Task brief >> Look through the entries. Copy each line that has the word "documentclass".

BEGIN

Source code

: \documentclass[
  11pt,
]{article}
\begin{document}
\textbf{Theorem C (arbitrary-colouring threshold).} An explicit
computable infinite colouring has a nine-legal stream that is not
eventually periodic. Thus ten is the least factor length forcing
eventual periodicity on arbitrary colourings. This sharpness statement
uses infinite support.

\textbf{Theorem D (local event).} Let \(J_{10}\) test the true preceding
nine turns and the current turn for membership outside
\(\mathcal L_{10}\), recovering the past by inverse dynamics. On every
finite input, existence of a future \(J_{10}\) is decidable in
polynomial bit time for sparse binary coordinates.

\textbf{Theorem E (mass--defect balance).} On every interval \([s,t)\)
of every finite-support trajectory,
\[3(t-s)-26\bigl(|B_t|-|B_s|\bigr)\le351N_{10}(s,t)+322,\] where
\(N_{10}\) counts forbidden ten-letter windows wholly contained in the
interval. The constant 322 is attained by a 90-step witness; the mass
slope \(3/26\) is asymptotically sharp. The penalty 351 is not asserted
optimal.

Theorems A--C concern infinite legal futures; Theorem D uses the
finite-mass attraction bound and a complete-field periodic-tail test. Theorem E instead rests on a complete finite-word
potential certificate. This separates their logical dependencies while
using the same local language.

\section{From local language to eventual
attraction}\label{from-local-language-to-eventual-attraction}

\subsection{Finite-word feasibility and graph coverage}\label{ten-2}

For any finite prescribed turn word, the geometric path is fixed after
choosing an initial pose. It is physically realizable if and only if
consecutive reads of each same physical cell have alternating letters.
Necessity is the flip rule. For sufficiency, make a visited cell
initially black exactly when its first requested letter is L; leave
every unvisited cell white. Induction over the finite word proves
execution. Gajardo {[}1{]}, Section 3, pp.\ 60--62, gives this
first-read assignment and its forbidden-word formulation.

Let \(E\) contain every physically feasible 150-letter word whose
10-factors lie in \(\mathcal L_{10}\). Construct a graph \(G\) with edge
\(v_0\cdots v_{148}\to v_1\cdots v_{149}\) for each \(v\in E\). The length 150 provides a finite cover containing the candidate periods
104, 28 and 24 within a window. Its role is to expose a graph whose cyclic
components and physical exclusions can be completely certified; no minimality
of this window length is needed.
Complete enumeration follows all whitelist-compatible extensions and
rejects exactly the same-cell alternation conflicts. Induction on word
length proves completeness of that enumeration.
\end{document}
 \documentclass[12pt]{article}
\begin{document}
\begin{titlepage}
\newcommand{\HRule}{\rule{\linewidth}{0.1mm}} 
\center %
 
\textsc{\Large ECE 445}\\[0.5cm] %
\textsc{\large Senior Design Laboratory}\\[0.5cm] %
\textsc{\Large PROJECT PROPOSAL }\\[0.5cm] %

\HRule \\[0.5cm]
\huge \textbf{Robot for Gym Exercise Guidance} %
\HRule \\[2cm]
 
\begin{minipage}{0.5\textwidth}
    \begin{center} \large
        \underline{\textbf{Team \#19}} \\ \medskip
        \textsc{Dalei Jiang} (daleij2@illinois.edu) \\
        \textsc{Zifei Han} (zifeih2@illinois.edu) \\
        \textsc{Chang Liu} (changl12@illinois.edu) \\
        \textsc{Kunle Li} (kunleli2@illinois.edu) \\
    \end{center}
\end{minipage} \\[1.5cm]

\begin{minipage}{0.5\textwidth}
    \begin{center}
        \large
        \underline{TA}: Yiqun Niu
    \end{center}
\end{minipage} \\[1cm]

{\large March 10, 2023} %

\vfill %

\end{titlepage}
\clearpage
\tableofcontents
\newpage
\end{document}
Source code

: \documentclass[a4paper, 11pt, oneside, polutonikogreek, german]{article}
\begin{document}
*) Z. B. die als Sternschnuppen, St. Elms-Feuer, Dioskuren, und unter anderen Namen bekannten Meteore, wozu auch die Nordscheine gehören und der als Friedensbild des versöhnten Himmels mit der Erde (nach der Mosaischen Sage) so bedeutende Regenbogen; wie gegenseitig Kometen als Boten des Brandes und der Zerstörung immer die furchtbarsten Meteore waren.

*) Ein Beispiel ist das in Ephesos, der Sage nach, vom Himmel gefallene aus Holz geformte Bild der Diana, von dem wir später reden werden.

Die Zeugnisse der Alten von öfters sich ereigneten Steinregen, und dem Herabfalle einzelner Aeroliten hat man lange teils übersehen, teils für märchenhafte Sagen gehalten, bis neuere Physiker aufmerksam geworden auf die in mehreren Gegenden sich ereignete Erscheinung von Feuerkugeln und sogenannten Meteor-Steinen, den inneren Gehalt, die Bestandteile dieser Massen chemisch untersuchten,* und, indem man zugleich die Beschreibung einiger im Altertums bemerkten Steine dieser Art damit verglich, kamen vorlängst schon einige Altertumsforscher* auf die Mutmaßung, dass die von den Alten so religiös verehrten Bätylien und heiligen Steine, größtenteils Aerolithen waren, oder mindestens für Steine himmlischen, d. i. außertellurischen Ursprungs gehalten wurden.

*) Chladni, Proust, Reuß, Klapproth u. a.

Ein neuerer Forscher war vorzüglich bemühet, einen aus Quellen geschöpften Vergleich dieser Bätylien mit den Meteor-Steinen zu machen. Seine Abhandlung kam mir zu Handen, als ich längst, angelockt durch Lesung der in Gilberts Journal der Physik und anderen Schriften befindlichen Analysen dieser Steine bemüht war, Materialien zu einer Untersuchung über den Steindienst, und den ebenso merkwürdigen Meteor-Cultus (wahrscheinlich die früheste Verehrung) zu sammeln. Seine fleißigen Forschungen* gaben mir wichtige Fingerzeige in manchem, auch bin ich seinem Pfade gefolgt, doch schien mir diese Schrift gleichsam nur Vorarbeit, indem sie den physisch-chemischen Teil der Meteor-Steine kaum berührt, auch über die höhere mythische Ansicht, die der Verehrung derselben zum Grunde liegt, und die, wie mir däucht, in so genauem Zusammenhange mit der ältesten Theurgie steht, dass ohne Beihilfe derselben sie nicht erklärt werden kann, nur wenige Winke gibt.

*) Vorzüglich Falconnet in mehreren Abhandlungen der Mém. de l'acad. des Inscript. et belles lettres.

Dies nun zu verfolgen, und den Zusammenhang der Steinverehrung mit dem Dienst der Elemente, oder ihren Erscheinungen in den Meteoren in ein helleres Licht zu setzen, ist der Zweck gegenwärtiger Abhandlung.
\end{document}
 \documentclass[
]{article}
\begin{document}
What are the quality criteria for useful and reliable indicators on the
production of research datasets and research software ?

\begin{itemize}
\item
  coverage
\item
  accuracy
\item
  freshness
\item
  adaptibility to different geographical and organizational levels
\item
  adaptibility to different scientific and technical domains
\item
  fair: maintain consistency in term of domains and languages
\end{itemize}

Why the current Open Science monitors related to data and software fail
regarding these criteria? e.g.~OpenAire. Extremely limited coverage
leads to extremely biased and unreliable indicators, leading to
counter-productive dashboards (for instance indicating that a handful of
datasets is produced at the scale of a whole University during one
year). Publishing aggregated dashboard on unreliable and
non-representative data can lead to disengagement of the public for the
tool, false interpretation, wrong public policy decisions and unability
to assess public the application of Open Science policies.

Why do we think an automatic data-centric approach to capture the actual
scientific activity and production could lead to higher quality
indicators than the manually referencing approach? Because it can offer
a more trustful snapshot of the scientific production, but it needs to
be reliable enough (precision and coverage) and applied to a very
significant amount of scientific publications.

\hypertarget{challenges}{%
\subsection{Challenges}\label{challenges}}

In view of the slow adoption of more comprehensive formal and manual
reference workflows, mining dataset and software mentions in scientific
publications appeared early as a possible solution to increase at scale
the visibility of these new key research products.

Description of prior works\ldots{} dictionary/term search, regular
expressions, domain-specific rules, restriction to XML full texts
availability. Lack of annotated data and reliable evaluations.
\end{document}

END

Reply >>
: \documentclass[
 \documentclass[12pt]{article}
: \documentclass[a4paper, 11pt, oneside, polutonikogreek, german]{article}
 \documentclass[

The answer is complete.